Google Secrets: 2010-08-01

Wednesday, August 4, 2010

20 Great Google Secrets

Source :- pcmag.com/article
Google is clearly the best general-purpose search engine on the Web (see www.pcmag.com/searchengines

But most people don't use it to its best advantage. Do you just plug in a keyword or two and hope for the best? That may be the quickest way to search, but with more than 3 billion pages in Google's index, it's still a struggle to pare results to a manageable number.

But Google is an remarkably powerful tool that can ease and enhance your Internet exploration. Google's search options go beyond simple keywords, the Web, and even its own programmers. Let's look at some of Google's lesser-known options.

Syntax Search Tricks

Using a special syntax is a way to tell Google that you want to restrict your searches to certain elements or characteristics of Web pages. Google has a fairly complete list of its syntax elements at

www.google.com/help/operators.html

. Here are some advanced operators that can help narrow down your search results.

Intitle: at the beginning of a query word or phrase (intitle:"Three Blind Mice") restricts your search results to just the titles of Web pages.

Intext: does the opposite of intitle:, searching only the body text, ignoring titles, links, and so forth. Intext: is perfect when what you're searching for might commonly appear in URLs. If you're looking for the term HTML, for example, and you don't want to get results such as

www.mysite.com/index.html

, you can enter intext:html.

Link: lets you see which pages are linking to your Web page or to another page you're interested in. For example, try typing in

link:http://www.pcmag.com

Try using site: (which restricts results to top-level domains) with intitle: to find certain types of pages. For example, get scholarly pages about Mark Twain by searching for intitle:"Mark Twain"site:edu. Experiment with mixing various elements; you'll develop several strategies for finding the stuff you want more effectively. The site: command is very helpful as an alternative to the mediocre search engines built into many sites.

Swiss Army Google

Google has a number of services that can help you accomplish tasks you may never have thought to use Google for. For example, the new calculator feature

(www.google.com/help/features.html#calculator)

lets you do both math and a variety of conversions from the search box. For extra fun, try the query "Answer to life the universe and everything."

Let Google help you figure out whether you've got the right spelling—and the right word—for your search. Enter a misspelled word or phrase into the query box (try "thre blund mise") and Google may suggest a proper spelling.
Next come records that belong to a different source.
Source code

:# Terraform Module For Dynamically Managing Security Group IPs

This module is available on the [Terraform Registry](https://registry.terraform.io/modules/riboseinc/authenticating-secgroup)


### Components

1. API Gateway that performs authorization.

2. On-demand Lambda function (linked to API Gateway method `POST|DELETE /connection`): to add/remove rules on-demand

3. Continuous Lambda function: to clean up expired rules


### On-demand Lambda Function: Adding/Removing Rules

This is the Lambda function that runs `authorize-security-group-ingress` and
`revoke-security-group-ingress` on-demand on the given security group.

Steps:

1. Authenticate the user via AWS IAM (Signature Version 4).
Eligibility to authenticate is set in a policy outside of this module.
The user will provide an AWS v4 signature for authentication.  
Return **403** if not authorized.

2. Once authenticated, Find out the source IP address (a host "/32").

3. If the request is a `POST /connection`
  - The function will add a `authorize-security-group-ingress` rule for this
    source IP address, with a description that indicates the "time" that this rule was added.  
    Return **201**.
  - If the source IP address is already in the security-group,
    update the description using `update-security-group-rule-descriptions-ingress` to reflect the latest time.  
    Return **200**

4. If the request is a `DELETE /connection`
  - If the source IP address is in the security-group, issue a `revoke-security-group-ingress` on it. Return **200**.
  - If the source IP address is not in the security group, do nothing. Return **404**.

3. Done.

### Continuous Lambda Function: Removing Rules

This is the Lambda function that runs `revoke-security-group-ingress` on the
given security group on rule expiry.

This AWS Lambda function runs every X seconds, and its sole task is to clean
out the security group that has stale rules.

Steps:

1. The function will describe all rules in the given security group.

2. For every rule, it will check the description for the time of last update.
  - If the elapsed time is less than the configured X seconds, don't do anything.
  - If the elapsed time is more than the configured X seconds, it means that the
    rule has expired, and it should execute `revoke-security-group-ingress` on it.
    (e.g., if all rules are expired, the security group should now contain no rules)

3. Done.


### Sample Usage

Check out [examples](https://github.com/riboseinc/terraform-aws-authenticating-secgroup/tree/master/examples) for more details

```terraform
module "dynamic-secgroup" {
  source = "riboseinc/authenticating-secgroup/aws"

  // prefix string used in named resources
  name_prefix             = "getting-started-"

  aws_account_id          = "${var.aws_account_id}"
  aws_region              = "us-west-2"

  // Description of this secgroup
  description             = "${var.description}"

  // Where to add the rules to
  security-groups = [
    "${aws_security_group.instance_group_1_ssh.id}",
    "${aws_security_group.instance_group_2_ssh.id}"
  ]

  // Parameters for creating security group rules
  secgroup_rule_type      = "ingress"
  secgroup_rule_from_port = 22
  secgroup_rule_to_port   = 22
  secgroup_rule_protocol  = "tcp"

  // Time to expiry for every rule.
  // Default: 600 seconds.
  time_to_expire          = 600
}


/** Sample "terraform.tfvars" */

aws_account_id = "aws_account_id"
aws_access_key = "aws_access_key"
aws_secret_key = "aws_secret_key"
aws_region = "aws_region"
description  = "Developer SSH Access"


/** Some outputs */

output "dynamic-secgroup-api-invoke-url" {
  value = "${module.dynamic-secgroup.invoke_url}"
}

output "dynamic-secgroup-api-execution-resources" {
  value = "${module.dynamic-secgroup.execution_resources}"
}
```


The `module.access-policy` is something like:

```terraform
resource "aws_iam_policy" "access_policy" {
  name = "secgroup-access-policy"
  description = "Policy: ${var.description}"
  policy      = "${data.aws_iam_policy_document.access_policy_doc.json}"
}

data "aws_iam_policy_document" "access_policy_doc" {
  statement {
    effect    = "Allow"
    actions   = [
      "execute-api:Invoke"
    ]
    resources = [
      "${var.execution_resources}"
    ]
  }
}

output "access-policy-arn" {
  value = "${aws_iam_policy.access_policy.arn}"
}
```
This doesn't always succeed; it works best when the word you're searching for can be found in a dictionary. Once you search for a properly spelled word, look at the results page, which repeats your query. (If you're searching for "three blind mice," underneath the search window will appear a statement such as Searched the web for "three blind mice.") You'll discover that you can click on each word in your search phrase and get a definition from a dictionary.

Suppose you want to contact someone and don't have his phone number handy. Google can help you with that, too. Just enter a name, city, and state. (The city is optional, but you must enter a state.) If a phone number matches the listing, you'll see it at the top of the search results along with a map link to the address. If you'd rather restrict your results, use rphonebook: for residential listings or bphonebook: for business listings. If you'd rather use a search form for business phone listings, try Yellow Search

(www.buzztoolbox.com/google/yellowsearch.shtml).

Extended Googling

Google offers several services that give you a head start in focusing your search. Google Groups

(http://groups.google.com)

indexes literally millions of messages from decades of discussion on Usenet. Google even helps you with your shopping via two tools: Froogle
CODE
(http://froogle.google.com),

which indexes products from online stores, and Google Catalogs
CODE
(http://catalogs.google.com),

which features products from more 6,000 paper catalogs in a searchable index. And this only scratches the surface. You can get a complete list of Google's tools and services at

www.google.com/options/index.html

You're probably used to using Google in your browser. But have you ever thought of using Google outside your browser?

Google Alert

(www.googlealert.com)

monitors your search terms and e-mails you information about new additions to Google's Web index. (Google Alert is not affiliated with Google; it uses Google's Web services API to perform its searches.) If you're more interested in news stories than general Web content, check out the beta version of Google News Alerts

(www.google.com/newsalerts).

This service (which is affiliated with Google) will monitor up to 50 news queries per e-mail address and send you information about news stories that match your query. (Hint: Use the intitle: and source: syntax elements with Google News to limit the number of alerts you get.)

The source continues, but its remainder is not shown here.